Source texts of formatted documents
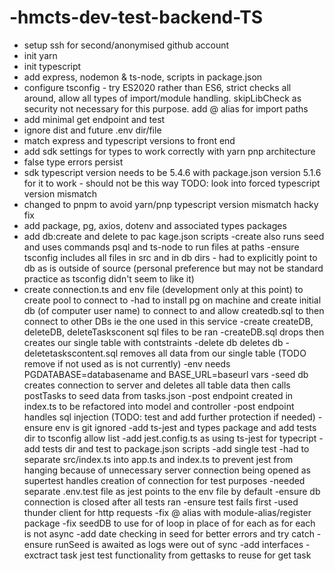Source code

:# -hmcts-dev-test-backend-TS
- setup ssh for second/anonymised github account
- init yarn
- init typescript
- add express, nodemon & ts-node, scripts in package.json
- configure tsconfig - try ES2020 rather than ES6, strict checks all around, allow all types of import/module handling. skipLibCheck as security not necessary for this purpose. add @ alias for import paths
- add minimal get endpoint and test
- ignore dist and future .env dir/file
- match express and typescript versions to front end
- add sdk settings for types to work correctly with yarn pnp architecture
- false type errors persist
- sdk typescript version needs to be 5.4.6 with package.json version 5.1.6 for it to work - should not be this way
TODO: look into forced typescript version mismatch
- changed to pnpm to avoid yarn/pnp typescript version mismatch hacky fix
- add package, pg, axios, dotenv and associated types packages
- add db:create and delete to pac kage.json scripts
-create also runs seed and uses commands psql <path> and ts-node <path> to run files at paths
-ensure tsconfig includes all files in src and in db dirs - had to explicitly point to db as is outside of source (personal preference but may not be standard practice as tsconfig didn't seem to like it)
- create connection.ts and env file (development only at this point) to create pool to connect to 
-had to install pg on machine and create initial db (of computer user name) to connect to and allow createdb.sql to then connect to other DBs ie the one used in this service
-create createDB, deleteDB, deleteTasksconent sql files to be ran
-createDB.sql drops then creates our single table with contstraints
-delete db deletes db
-deletetaskscontent.sql removes all data from our single table (TODO remove if not used as is not currently)
-env needs PGDATABASE=databasename and BASE_URL=baseurl vars
-seed db creates connection to server and deletes all table data then calls postTasks to seed data from tasks.json
-post endpoint created in index.ts to be refactored into model and controller
-post endpoint handles sql injection (TODO: test and add further protection if needed)
-ensure env is git ignored
-add ts-jest and types package and add tests dir to tsconfig allow list
-add jest.config.ts as using ts-jest for typecript
-add tests dir and test to package.json scripts
-add single test
-had to separate src/index.ts into app.ts and index.ts to prevent jest from hanging because of unnecessary server connection being opened as supertest handles creation of connection for test purposes
-needed separate .env.test file as jest points to the env file by default
-ensure db connection is closed after all tests ran
-ensure test fails first
-used thunder client for http requests
-fix @ alias with module-alias/register package
-fix seedDB to use for of loop in place of for each as for each is not async
-add date checking in seed for better errors and try catch
-ensure runSeed is awaited as logs were out of sync
-add interfaces
-exctract task jest test functionality from gettasks to reuse for get task


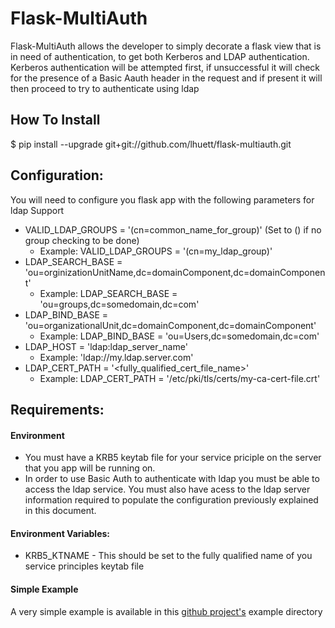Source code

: # Flask-MultiAuth
Flask-MultiAuth allows the developer to simply decorate a flask view that is in need of authentication, to get both
Kerberos and LDAP authentication.
Kerberos authentication will be attempted first, if unsuccessful it will check for the presence 
of a Basic Aauth header in the request and if present it will then proceed to try to authenticate
using ldap 

## How To Install

$ pip install --upgrade git+git://github.com/lhuett/flask-multiauth.git

## Configuration:
You will need to configure you flask app with the following parameters for ldap Support

- VALID_LDAP_GROUPS = '(cn=common_name_for_group)'     (Set to () if no group checking to be done)
    - Example: VALID_LDAP_GROUPS = '(cn=my_ldap_group)'
- LDAP_SEARCH_BASE = 'ou=orginizationUnitName,dc=domainComponent,dc=domainComponent'
    - Example: LDAP_SEARCH_BASE = 'ou=groups,dc=somedomain,dc=com'
- LDAP_BIND_BASE = 'ou=organizationalUnit,dc=domainComponent,dc=domainComponent'
    - Example: LDAP_BIND_BASE = 'ou=Users,dc=somedomain,dc=com'
- LDAP_HOST = 'ldap:ldap_server_name'
    - Example: 'ldap://my.ldap.server.com'
- LDAP_CERT_PATH = '<fully_qualified_cert_file_name>'
    - Example: LDAP_CERT_PATH = '/etc/pki/tls/certs/my-ca-cert-file.crt'
    
## Requirements:

#### Environment
- You must have a KRB5 keytab file for your service priciple on the server that you app will be 
running on.
- In order to use Basic Auth to authenticate with ldap you must be able to access the ldap 
service. You must also have acess to the ldap server information required to populate the 
configuration previously explained in this document. 

#### Environment Variables:
- KRB5_KTNAME - This should be set to the fully qualified name of you service principles keytab file

#### Simple Example
A very simple example is available in this [github project's](https://github.com/lhuett/flask-multiauth)
example directory 






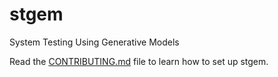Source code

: # stgem

System Testing Using Generative Models

Read the [CONTRIBUTING.md](CONTRIBUTING.md) file to learn how to set up stgem.
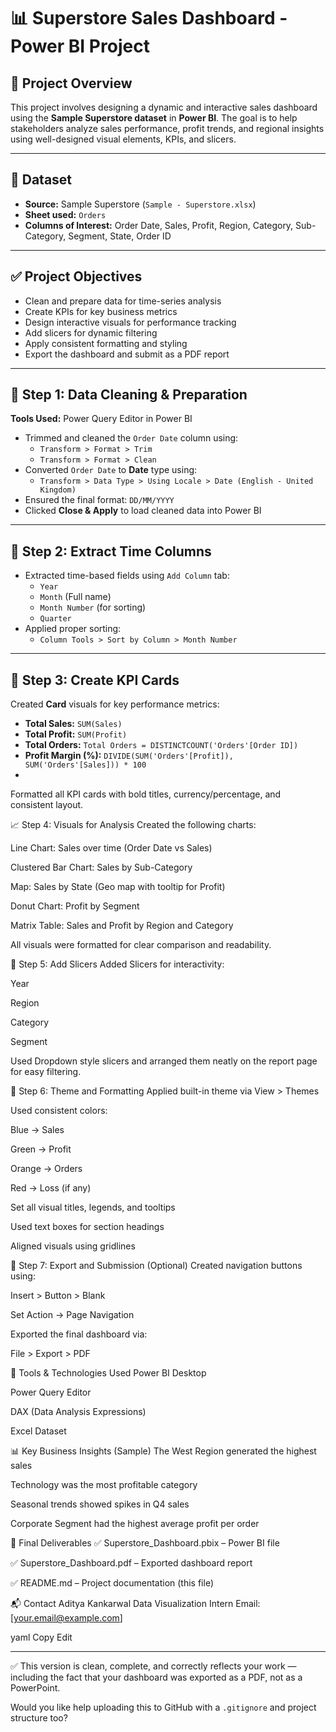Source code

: # 📊 Superstore Sales Dashboard - Power BI Project

## 📝 Project Overview
This project involves designing a dynamic and interactive sales dashboard using the **Sample Superstore dataset** in **Power BI**. The goal is to help stakeholders analyze sales performance, profit trends, and regional insights using well-designed visual elements, KPIs, and slicers.

---

## 📁 Dataset
- **Source:** Sample Superstore (`Sample - Superstore.xlsx`)
- **Sheet used:** `Orders`
- **Columns of Interest:** Order Date, Sales, Profit, Region, Category, Sub-Category, Segment, State, Order ID

---

## ✅ Project Objectives
- Clean and prepare data for time-series analysis
- Create KPIs for key business metrics
- Design interactive visuals for performance tracking
- Add slicers for dynamic filtering
- Apply consistent formatting and styling
- Export the dashboard and submit as a PDF report

---

## 🧹 Step 1: Data Cleaning & Preparation

**Tools Used:** Power Query Editor in Power BI

- Trimmed and cleaned the `Order Date` column using:
  - `Transform > Format > Trim`
  - `Transform > Format > Clean`
- Converted `Order Date` to **Date** type using:
  - `Transform > Data Type > Using Locale > Date (English - United Kingdom)`
- Ensured the final format: `DD/MM/YYYY`
- Clicked **Close & Apply** to load cleaned data into Power BI

---

## 📆 Step 2: Extract Time Columns

- Extracted time-based fields using `Add Column` tab:
  - `Year`
  - `Month` (Full name)
  - `Month Number` (for sorting)
  - `Quarter`
- Applied proper sorting:
  - `Column Tools > Sort by Column > Month Number`

---

## 📌 Step 3: Create KPI Cards

Created **Card** visuals for key performance metrics:

- **Total Sales:** `SUM(Sales)`
- **Total Profit:** `SUM(Profit)`
- **Total Orders:**  `Total Orders = DISTINCTCOUNT('Orders'[Order ID])`
- **Profit Margin (%):**  `DIVIDE(SUM('Orders'[Profit]), SUM('Orders'[Sales])) * 100`
- 
Formatted all KPI cards with bold titles, currency/percentage, and consistent layout.

📈 Step 4: Visuals for Analysis
Created the following charts:

Line Chart: Sales over time (Order Date vs Sales)

Clustered Bar Chart: Sales by Sub-Category

Map: Sales by State (Geo map with tooltip for Profit)

Donut Chart: Profit by Segment

Matrix Table: Sales and Profit by Region and Category

All visuals were formatted for clear comparison and readability.

🔀 Step 5: Add Slicers
Added Slicers for interactivity:

Year

Region

Category

Segment

Used Dropdown style slicers and arranged them neatly on the report page for easy filtering.

🎨 Step 6: Theme and Formatting
Applied built-in theme via View > Themes

Used consistent colors:

Blue → Sales

Green → Profit

Orange → Orders

Red → Loss (if any)

Set all visual titles, legends, and tooltips

Used text boxes for section headings

Aligned visuals using gridlines

📁 Step 7: Export and Submission
(Optional) Created navigation buttons using:

Insert > Button > Blank

Set Action → Page Navigation

Exported the final dashboard via:

File > Export > PDF

🧰 Tools & Technologies Used
Power BI Desktop

Power Query Editor

DAX (Data Analysis Expressions)

Excel Dataset

📊 Key Business Insights (Sample)
The West Region generated the highest sales

Technology was the most profitable category

Seasonal trends showed spikes in Q4 sales

Corporate Segment had the highest average profit per order

📎 Final Deliverables
✅ Superstore_Dashboard.pbix – Power BI file

✅ Superstore_Dashboard.pdf – Exported dashboard report

✅ README.md – Project documentation (this file)

📬 Contact
Aditya Kankarwal
Data Visualization Intern
Email: [your.email@example.com]

yaml
Copy
Edit

---

✅ This version is clean, complete, and correctly reflects your work — including the fact that your dashboard was exported as a PDF, not as a PowerPoint.

Would you like help uploading this to GitHub with a `.gitignore` and project structure too?
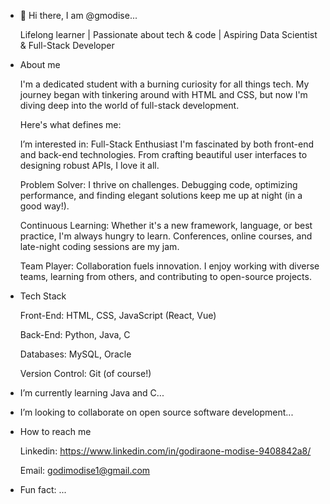 - 👋 Hi there, I am @gmodise...
  
  Lifelong learner | Passionate about tech & code | Aspiring Data Scientist & Full-Stack Developer 

- About me
  
  I'm a dedicated student with a burning curiosity for all things tech. My journey began with tinkering around with HTML and CSS, but now I'm diving deep into the world of full-stack development.
  
  Here's what defines me:
  
  
  I’m interested in:
  Full-Stack Enthusiast
   I'm fascinated by both front-end and back-end technologies. From crafting beautiful user interfaces to designing robust APIs, I love it all.
  
  Problem Solver:
  I thrive on challenges. Debugging code, optimizing performance, and finding elegant solutions keep me up at night (in a good way!).
  
  Continuous Learning:
   Whether it's a new framework, language, or best practice, I'm always hungry to learn. Conferences, online courses, and late-night coding sessions are my jam.
  
  Team Player:
   Collaboration fuels innovation. I enjoy working with diverse teams, learning from others, and contributing to open-source projects.


- Tech Stack


  Front-End: HTML, CSS, JavaScript (React, Vue)

  
  Back-End: Python, Java, C

  
  Databases: MySQL, Oracle

  
  Version Control: Git (of course!)
  


- I’m currently learning Java and C...
  
  
- I’m looking to collaborate on open source software development...

  
- How to reach me


  Linkedin: https://www.linkedin.com/in/godiraone-modise-9408842a8/


  Email: godimodise1@gmail.com


- Fun fact: ...


<!---
gmodise/gmodise is a ✨ special ✨ repository because its `README.md` (this file) appears on your GitHub profile.
You can click the Preview link to take a look at your changes.
--->
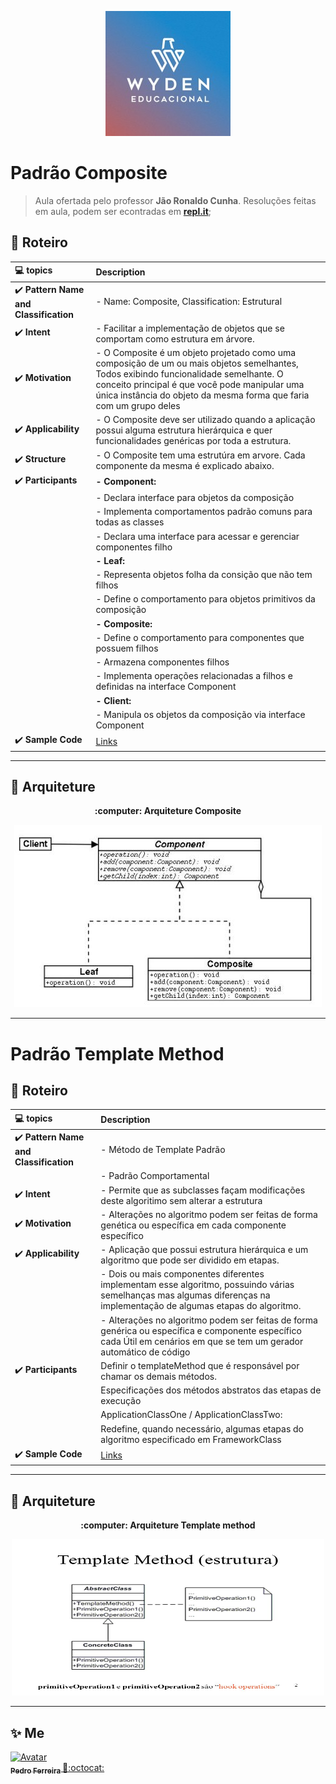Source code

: <p align="center">
  <img alt="Wyden" src="https://github.com/PF-Henrique/Programacao-Avancada/blob/master/.docs/0.jpg" width="200px"/>
<p>


# Padrão Composite

> Aula ofertada pelo professor **Jão Ronaldo Cunha**. Resoluções feitas em aula, podem ser econtradas em **[repl.it](https://repl.it/@JoaoRonaldo/)**;  

## :memo: **Roteiro**

<div align="center">

|     :computer: topics                                   |     Description    |
|      :---                                               |      :---         |
| :heavy_check_mark: **Pattern Name and Classification**  | - Name: Composite, Classification: Estrutural|
| :heavy_check_mark: **Intent**                           |- Facilitar a implementação de objetos que se comportam como estrutura em  árvore.  |
| :heavy_check_mark: **Motivation**                       |- O Composite é um objeto projetado como uma composição de um ou mais objetos semelhantes, Todos exibindo funcionalidade semelhante. O conceito principal é que você pode manipular uma única instância do objeto da mesma forma que faria com um grupo deles|
| :heavy_check_mark: **Applicability**                    | - O Composite deve ser utilizado quando a aplicação possui alguma estrutura hierárquica e quer funcionalidades genéricas por toda a estrutura.|
| :heavy_check_mark: **Structure**                        | - O Composite tem uma estrutúra em arvore. Cada componente da mesma é explicado abaixo. |
|:heavy_check_mark:  **Participants**                     |**- Component:**
||- Declara interface para objetos da composição 
||- Implementa comportamentos padrão comuns para todas as classes 
||- Declara uma interface para acessar e gerenciar componentes filho|
||**- Leaf:**
||- Representa objetos folha da consição que não tem filhos
||- Define o comportamento para objetos primitivos da composição
||**- Composite:**
||- Define o comportamento para componentes que possuem filhos
||- Armazena componentes filhos
||- Implementa operações relacionadas a filhos e definidas na interface Component
||**- Client:**
||- Manipula os objetos da composição via interface Component
|:heavy_check_mark: **Sample Code**                     |[Links](https://github.com/PF-Henrique/Programacao-Avancada/tree/master/Composite)|
</div>

---

## :movie_camera: **Arquiteture**

<p align="center"><b> :computer: Arquiteture Composite </b>

<p align="center">
  <kbd><img alt="Dino Game" src="https://github.com/PF-Henrique/Programacao-Avancada/blob/master/.docs/composite.jpg"/></kbd>
<p>

---

 # Padrão Template Method

## :memo: **Roteiro**

<div align="center">

|     :computer: topics                                   |     Description    |
|      :---                                               |      :---         |
| :heavy_check_mark: **Pattern Name and Classification**  | - Método de Template Padrão
||- Padrão Comportamental|
| :heavy_check_mark: **Intent**                           |- Permite que as subclasses façam modificações deste algoritimo sem alterar a estrutura  |
| :heavy_check_mark: **Motivation**                       |- Alterações no algoritmo podem ser feitas de forma genética ou específica em cada componente específico|
| :heavy_check_mark: **Applicability**                    | - Aplicação que possui estrutura hierárquica e um algoritmo que pode ser dividido em etapas.
|| - Dois ou mais componentes diferentes implementam esse algoritmo, possuindo várias semelhanças mas algumas diferenças na implementação de algumas etapas do algoritmo.
|| - Alterações no algoritmo podem ser feitas de forma genérica ou específica e componente específico cada Útil em cenários em que se tem um gerador automático de código|
|:heavy_check_mark:   **Participants**                     |Definir o templateMethod que é responsável por chamar os demais métodos.
||Especificações dos métodos abstratos das etapas de execução
||ApplicationClassOne / ApplicationClassTwo:
||Redefine, quando necessário, algumas etapas do algoritmo especificado em FrameworkClass
|:heavy_check_mark: **Sample Code**                     |[Links](https://github.com/PF-Henrique/Programacao-Avancada/tree/master/TemplateMethod)|
</div>

---

## :movie_camera: **Arquiteture**

<p align="center"><b> :computer: Arquiteture Template method </b>

<p align="center">
  <kbd><img alt="Dino Game" src="https://github.com/PF-Henrique/Programacao-Avancada/blob/master/.docs/Template%2BMethod%2B(estrutura).jpg" width= "500px;" height= "250px;" /></kbd>
<p>

---
 
## ✨ Me

<a href="https:https://github.com/PF-Henrique/">
  <img src="https://avatars1.githubusercontent.com/u/48561196?s=460&u=5b39cdc8c6d447868ca0caac900f1ee7a1793962&v=4" width= "50px;" height= "50px;" alt="Avatar"/>
  <br />
 <sub>
  <b>
    Pedro Ferreira
  </b>
</sub>
</a> 
<a href="<a href="https:https://github.com/PF-Henrique/" title="ProductHunt">🚀:octocat:</a>
<br />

→ **EXERCISE**:
All lines from the start of the entries above through the line containing "- add express, nodemon" are to be given again exactly; the pictures are not.

→ **ANSWER BELOW**:
Source code

:# -hmcts-dev-test-backend-TS
- setup ssh for second/anonymised github account
- init yarn
- init typescript
- add express, nodemon & ts-node, scripts in package.json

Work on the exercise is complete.